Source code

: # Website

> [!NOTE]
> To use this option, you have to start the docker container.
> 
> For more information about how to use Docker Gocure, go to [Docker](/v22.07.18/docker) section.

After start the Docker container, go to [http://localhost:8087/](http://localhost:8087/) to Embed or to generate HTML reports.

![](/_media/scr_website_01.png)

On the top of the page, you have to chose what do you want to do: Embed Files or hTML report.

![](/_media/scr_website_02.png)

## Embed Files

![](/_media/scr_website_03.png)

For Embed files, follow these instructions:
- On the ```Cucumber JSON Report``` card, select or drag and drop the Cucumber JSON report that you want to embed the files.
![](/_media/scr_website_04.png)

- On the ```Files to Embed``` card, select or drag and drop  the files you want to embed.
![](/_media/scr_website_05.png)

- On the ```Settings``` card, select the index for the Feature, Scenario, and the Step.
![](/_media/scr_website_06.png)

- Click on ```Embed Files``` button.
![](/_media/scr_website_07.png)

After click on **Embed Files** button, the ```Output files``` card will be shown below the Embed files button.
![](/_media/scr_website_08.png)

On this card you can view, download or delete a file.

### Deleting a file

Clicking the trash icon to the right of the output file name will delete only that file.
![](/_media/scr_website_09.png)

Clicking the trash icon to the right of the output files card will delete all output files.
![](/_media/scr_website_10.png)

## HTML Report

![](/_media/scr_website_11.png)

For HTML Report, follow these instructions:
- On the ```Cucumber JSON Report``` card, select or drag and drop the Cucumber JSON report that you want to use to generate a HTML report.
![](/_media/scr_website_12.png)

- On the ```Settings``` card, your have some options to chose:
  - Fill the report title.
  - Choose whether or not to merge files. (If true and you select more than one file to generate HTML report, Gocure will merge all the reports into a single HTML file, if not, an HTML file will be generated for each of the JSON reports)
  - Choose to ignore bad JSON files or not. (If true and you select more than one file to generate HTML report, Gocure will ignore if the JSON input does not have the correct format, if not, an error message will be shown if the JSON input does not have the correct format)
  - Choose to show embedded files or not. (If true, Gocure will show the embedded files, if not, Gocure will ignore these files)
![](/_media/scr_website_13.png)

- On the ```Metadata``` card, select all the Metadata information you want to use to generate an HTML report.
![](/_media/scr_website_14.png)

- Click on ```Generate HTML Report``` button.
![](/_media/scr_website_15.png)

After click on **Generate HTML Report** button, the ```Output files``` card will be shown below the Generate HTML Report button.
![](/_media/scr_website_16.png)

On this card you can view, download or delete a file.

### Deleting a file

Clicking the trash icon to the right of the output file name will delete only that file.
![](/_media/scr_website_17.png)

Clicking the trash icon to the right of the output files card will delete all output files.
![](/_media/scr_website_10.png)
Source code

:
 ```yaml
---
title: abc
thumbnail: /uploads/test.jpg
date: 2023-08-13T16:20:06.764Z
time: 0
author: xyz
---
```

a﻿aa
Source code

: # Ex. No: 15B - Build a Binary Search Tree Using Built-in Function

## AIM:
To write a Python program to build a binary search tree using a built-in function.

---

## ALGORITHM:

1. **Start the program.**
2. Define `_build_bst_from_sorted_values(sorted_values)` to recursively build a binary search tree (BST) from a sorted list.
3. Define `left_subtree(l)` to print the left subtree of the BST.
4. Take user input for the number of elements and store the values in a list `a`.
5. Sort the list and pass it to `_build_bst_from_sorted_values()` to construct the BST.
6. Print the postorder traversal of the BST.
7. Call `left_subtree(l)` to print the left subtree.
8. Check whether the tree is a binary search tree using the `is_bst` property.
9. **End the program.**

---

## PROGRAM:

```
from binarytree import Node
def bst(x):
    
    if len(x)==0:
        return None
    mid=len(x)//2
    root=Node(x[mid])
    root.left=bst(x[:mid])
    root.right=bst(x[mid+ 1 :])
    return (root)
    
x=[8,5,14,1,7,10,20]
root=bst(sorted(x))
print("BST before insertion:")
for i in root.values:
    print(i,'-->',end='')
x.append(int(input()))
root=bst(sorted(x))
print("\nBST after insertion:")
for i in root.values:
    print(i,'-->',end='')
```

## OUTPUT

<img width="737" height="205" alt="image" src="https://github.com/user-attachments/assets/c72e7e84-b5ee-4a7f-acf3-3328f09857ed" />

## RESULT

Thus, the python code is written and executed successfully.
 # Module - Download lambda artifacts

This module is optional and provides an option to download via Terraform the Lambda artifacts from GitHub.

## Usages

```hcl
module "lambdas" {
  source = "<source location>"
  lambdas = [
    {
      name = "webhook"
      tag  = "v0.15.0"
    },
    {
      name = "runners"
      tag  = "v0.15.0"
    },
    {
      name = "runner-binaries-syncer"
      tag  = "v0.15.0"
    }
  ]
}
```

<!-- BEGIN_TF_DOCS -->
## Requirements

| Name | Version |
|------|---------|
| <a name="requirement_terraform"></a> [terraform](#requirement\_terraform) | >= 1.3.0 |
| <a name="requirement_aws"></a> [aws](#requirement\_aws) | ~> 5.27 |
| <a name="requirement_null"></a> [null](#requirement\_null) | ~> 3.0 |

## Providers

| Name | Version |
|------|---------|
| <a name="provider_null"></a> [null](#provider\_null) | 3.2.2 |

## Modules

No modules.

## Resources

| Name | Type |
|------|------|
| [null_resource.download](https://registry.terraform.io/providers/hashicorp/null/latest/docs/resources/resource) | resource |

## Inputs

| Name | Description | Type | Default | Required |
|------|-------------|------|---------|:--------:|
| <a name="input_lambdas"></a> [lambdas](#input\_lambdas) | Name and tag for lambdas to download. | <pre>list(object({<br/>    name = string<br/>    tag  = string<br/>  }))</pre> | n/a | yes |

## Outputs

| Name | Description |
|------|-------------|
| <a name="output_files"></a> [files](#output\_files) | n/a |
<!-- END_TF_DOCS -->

════

▶ [Your instructions] Each record needs to be duplicated exactly.

▶ [Worked solution]
Source code

: # Website

> [!NOTE]
> To use this option, you have to start the docker container.
> 
> For more information about how to use Docker Gocure, go to [Docker](/v22.07.18/docker) section.

After start the Docker container, go to [http://localhost:8087/](http://localhost:8087/) to Embed or to generate HTML reports.

![](/_media/scr_website_01.png)

On the top of the page, you have to chose what do you want to do: Embed Files or hTML report.

![](/_media/scr_website_02.png)

## Embed Files

![](/_media/scr_website_03.png)

For Embed files, follow these instructions:
- On the ```Cucumber JSON Report``` card, select or drag and drop the Cucumber JSON report that you want to embed the files.
![](/_media/scr_website_04.png)

- On the ```Files to Embed``` card, select or drag and drop  the files you want to embed.
![](/_media/scr_website_05.png)

- On the ```Settings``` card, select the index for the Feature, Scenario, and the Step.
![](/_media/scr_website_06.png)

- Click on ```Embed Files``` button.
![](/_media/scr_website_07.png)

After click on **Embed Files** button, the ```Output files``` card will be shown below the Embed files button.
![](/_media/scr_website_08.png)

On this card you can view, download or delete a file.

### Deleting a file

Clicking the trash icon to the right of the output file name will delete only that file.
![](/_media/scr_website_09.png)

Clicking the trash icon to the right of the output files card will delete all output files.
![](/_media/scr_website_10.png)

## HTML Report

![](/_media/scr_website_11.png)

For HTML Report, follow these instructions:
- On the ```Cucumber JSON Report``` card, select or drag and drop the Cucumber JSON report that you want to use to generate a HTML report.
![](/_media/scr_website_12.png)

- On the ```Settings``` card, your have some options to chose:
  - Fill the report title.
  - Choose whether or not to merge files. (If true and you select more than one file to generate HTML report, Gocure will merge all the reports into a single HTML file, if not, an HTML file will be generated for each of the JSON reports)
  - Choose to ignore bad JSON files or not. (If true and you select more than one file to generate HTML report, Gocure will ignore if the JSON input does not have the correct format, if not, an error message will be shown if the JSON input does not have the correct format)
  - Choose to show embedded files or not. (If true, Gocure will show the embedded files, if not, Gocure will ignore these files)
![](/_media/scr_website_13.png)

- On the ```Metadata``` card, select all the Metadata information you want to use to generate an HTML report.
![](/_media/scr_website_14.png)

- Click on ```Generate HTML Report``` button.
![](/_media/scr_website_15.png)

After click on **Generate HTML Report** button, the ```Output files``` card will be shown below the Generate HTML Report button.
![](/_media/scr_website_16.png)

On this card you can view, download or delete a file.

### Deleting a file

Clicking the trash icon to the right of the output file name will delete only that file.
![](/_media/scr_website_17.png)

Clicking the trash icon to the right of the output files card will delete all output files.
![](/_media/scr_website_10.png)
Source code

:
 ```yaml
---
title: abc
thumbnail: /uploads/test.jpg
date: 2023-08-13T16:20:06.764Z
time: 0
author: xyz
---
```

a﻿aa
Source code

: # Ex. No: 15B - Build a Binary Search Tree Using Built-in Function

## AIM:
To write a Python program to build a binary search tree using a built-in function.

---

## ALGORITHM:

1. **Start the program.**
2. Define `_build_bst_from_sorted_values(sorted_values)` to recursively build a binary search tree (BST) from a sorted list.
3. Define `left_subtree(l)` to print the left subtree of the BST.
4. Take user input for the number of elements and store the values in a list `a`.
5. Sort the list and pass it to `_build_bst_from_sorted_values()` to construct the BST.
6. Print the postorder traversal of the BST.
7. Call `left_subtree(l)` to print the left subtree.
8. Check whether the tree is a binary search tree using the `is_bst` property.
9. **End the program.**

---

## PROGRAM:

```
from binarytree import Node
def bst(x):
    
    if len(x)==0:
        return None
    mid=len(x)//2
    root=Node(x[mid])
    root.left=bst(x[:mid])
    root.right=bst(x[mid+ 1 :])
    return (root)
    
x=[8,5,14,1,7,10,20]
root=bst(sorted(x))
print("BST before insertion:")
for i in root.values:
    print(i,'-->',end='')
x.append(int(input()))
root=bst(sorted(x))
print("\nBST after insertion:")
for i in root.values:
    print(i,'-->',end='')
```

## OUTPUT

<img width="737" height="205" alt="image" src="https://github.com/user-attachments/assets/c72e7e84-b5ee-4a7f-acf3-3328f09857ed" />

## RESULT

Thus, the python code is written and executed successfully.
 # Module - Download lambda artifacts

This module is optional and provides an option to download via Terraform the Lambda artifacts from GitHub.

## Usages

```hcl
module "lambdas" {
  source = "<source location>"
  lambdas = [
    {
      name = "webhook"
      tag  = "v0.15.0"
    },
    {
      name = "runners"
      tag  = "v0.15.0"
    },
    {
      name = "runner-binaries-syncer"
      tag  = "v0.15.0"
    }
  ]
}
```

<!-- BEGIN_TF_DOCS -->
## Requirements

| Name | Version |
|------|---------|
| <a name="requirement_terraform"></a> [terraform](#requirement\_terraform) | >= 1.3.0 |
| <a name="requirement_aws"></a> [aws](#requirement\_aws) | ~> 5.27 |
| <a name="requirement_null"></a> [null](#requirement\_null) | ~> 3.0 |

## Providers

| Name | Version |
|------|---------|
| <a name="provider_null"></a> [null](#provider\_null) | 3.2.2 |

## Modules

No modules.

## Resources

| Name | Type |
|------|------|
| [null_resource.download](https://registry.terraform.io/providers/hashicorp/null/latest/docs/resources/resource) | resource |

## Inputs

| Name | Description | Type | Default | Required |
|------|-------------|------|---------|:--------:|
| <a name="input_lambdas"></a> [lambdas](#input\_lambdas) | Name and tag for lambdas to download. | <pre>list(object({<br/>    name = string<br/>    tag  = string<br/>  }))</pre> | n/a | yes |

## Outputs

| Name | Description |
|------|-------------|
| <a name="output_files"></a> [files](#output\_files) | n/a |
<!-- END_TF_DOCS -->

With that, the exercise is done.